Currently, families in which both parents work full time for the ‘national living wage’ are 13% (or £59 per week) short of what they need to give their children a minimum living standard.(3) Lone parents working full time on the same wage are 18% short (or £68 per week) – that’s double the shortfall an equivalent lone parent family faced in 2012. (see scorecard below). The benefits freeze has meant that a 4% rise in the NLW this year has not prevented those dependent on it and on tax credits from facing a growing gap between their income and their costs.
In non-working families – for example, where someone is unemployed, sick or a carer – the income gap is even starker. Both couples and lone parents relying on benefits now forgo about 40% of the budget that the public considers necessary for a socially acceptable minimum: the shortfall is 42% for couples (£187 a week) and 40% (£146) for lone parents.
The Cost of a Child in 2017 finds the minimum overall cost of a child from birth to 18 (including rent, childcare and council tax) is now £155,142 for a couple (up from £151,600 in 2015-16). For lone parents, the cost is now £187,120 (up from £182,589). But for families renting privately, costs will have risen by more since private rents rose by about 2% in the past year.
Support with costs has fallen: for couples, child benefit plus the maximum amount of Child Tax Credit now covers 94% of the basic cost of a child – compared to 98% last year. For lone parents, the proportion is 69% (compared to 72% last year).
The shortfall has risen: for families receiving maximum benefits, the overall benefit package now falls 31% short of covering the cost to a lone parent of bringing up a child – up from 22% in 2012. For couples the shortfall is only 6%, an increase in the shortfall since last year but a decrease since 2012 influenced by a more modest assessment of minimum costs made by couple parents in 2016 in the wake of years of austerity.

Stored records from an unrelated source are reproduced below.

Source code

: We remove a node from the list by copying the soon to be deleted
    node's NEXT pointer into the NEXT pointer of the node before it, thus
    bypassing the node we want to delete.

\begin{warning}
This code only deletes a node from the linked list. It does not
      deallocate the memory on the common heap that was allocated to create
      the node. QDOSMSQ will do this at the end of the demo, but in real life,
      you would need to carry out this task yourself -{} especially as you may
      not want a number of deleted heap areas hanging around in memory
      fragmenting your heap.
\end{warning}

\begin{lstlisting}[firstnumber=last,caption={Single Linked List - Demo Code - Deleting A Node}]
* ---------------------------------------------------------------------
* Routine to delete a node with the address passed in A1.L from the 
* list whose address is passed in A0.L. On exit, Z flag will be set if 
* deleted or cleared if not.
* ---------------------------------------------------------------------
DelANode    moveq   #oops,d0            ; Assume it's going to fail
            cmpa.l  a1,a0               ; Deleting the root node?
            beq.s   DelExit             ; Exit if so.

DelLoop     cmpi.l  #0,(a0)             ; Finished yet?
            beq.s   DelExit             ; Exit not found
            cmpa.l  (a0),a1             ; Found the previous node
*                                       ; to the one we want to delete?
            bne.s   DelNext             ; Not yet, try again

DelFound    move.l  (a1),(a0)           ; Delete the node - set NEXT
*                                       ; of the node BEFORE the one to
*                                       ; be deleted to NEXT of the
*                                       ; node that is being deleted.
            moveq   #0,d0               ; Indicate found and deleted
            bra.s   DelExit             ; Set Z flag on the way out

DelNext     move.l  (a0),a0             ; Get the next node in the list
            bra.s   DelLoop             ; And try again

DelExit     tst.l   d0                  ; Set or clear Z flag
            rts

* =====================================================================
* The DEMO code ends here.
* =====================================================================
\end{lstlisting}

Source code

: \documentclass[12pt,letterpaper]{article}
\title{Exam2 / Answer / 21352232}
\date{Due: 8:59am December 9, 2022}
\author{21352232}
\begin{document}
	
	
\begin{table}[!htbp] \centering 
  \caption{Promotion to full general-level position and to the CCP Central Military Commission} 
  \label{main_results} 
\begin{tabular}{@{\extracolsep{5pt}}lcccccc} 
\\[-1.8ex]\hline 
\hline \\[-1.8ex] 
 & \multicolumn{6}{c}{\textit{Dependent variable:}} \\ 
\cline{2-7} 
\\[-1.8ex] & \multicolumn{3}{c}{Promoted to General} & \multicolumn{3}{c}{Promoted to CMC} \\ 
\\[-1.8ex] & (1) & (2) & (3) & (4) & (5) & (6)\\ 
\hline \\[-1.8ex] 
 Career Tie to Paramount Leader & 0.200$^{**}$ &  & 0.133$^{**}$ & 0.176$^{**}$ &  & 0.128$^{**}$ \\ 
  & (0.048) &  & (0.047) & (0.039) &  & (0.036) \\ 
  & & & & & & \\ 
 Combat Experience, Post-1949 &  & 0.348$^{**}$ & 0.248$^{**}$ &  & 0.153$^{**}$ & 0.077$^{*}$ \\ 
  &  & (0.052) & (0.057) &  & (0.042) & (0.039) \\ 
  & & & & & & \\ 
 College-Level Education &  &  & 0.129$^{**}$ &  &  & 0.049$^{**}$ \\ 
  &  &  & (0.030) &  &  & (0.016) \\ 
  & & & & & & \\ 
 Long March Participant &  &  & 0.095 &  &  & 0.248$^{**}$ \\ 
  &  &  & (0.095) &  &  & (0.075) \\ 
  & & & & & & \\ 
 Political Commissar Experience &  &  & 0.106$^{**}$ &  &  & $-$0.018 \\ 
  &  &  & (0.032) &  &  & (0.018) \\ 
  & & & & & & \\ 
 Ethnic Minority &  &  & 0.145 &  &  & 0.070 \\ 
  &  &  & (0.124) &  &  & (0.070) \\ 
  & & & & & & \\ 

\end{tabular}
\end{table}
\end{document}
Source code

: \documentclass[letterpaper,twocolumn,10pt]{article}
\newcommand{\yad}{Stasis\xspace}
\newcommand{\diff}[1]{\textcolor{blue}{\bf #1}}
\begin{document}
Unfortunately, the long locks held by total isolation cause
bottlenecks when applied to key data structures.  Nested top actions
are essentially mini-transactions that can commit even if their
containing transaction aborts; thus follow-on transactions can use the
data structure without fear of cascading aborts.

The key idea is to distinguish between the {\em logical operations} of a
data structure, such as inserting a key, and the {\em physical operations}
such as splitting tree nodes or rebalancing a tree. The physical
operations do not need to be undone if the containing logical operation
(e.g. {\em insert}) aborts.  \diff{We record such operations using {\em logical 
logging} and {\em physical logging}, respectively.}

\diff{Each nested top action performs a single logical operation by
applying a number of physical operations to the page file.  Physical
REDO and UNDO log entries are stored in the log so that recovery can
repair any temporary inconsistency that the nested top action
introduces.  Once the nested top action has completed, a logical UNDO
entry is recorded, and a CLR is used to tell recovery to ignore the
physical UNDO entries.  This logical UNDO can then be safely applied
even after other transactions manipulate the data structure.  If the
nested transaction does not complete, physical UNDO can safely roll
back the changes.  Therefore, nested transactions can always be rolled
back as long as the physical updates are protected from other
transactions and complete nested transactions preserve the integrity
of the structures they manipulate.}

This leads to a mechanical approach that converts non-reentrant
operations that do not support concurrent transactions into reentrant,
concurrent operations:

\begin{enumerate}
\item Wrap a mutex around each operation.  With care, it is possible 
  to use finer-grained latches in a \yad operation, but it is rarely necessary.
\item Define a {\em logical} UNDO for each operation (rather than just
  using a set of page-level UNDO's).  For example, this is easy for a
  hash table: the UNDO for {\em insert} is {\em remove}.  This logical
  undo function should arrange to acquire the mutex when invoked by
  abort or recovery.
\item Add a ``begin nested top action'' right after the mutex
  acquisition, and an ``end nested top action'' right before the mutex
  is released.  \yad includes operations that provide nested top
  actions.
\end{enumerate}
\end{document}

The Cost of a Child in 2017 is the sixth report in an annual series. It draws on what the public says every family requires to meet its basic needs and participate in society and is based on a series of calculations supported by Child Poverty Action Group and the Joseph Rowntree Foundation systematically monitoring the cost of a child.
Benefits freeze:
In 2017 the freeze on benefits, first implemented in 2016, started to significantly erode parents’ ability to make ends meet, as prices started to rise, the report finds.
The uprating of children’s benefits more slowly than price rises over the period 2012 to 2015 and the subsequent freeze have lost working and non-working families £7.30 per week for the first child (9% of the cost of the first child); £5.80 per week for the second child (7% of the cost) £5.80 (6% of the cost) for a third child. See table 4.1 below.
If the benefits freeze were maintained for the next five years – currently it applies only up to 2019 – shortfalls in the extent to which benefits meet family costs would grow steadily: for example, when not working, a couple with three children of 10,12 and 14 would be £325 per week short of what they need to meet overall family costs in 2022; a lone parent with three children of the same ages, would be £241 short (4).
Specific benefit cuts:
On top of the general freeze on working age benefits, specific extra cuts have targeted different families at various times. New families, both in and out of work, with an eldest child born after 6 April this year have lost an extra £10.45 per week (12% of the cost of a first child) as a result of the scrapping of the ‘family element’ of child tax credit and the equivalent in universal credit. (5)
In addition, third or subsequent children born after 6 April 2017 have lost £53.20 per week child tax credit – a full 59% of the cost of a third child – following the ‘two child limit’ imposed on child tax credit claimants.(6) For these families, support for the £90 per week cost of a third child has plummeted from £66.90 (the maximum entitlement before the imposition of the two-child limit) to £13.70 (the value of child benefit, their residual entitlement).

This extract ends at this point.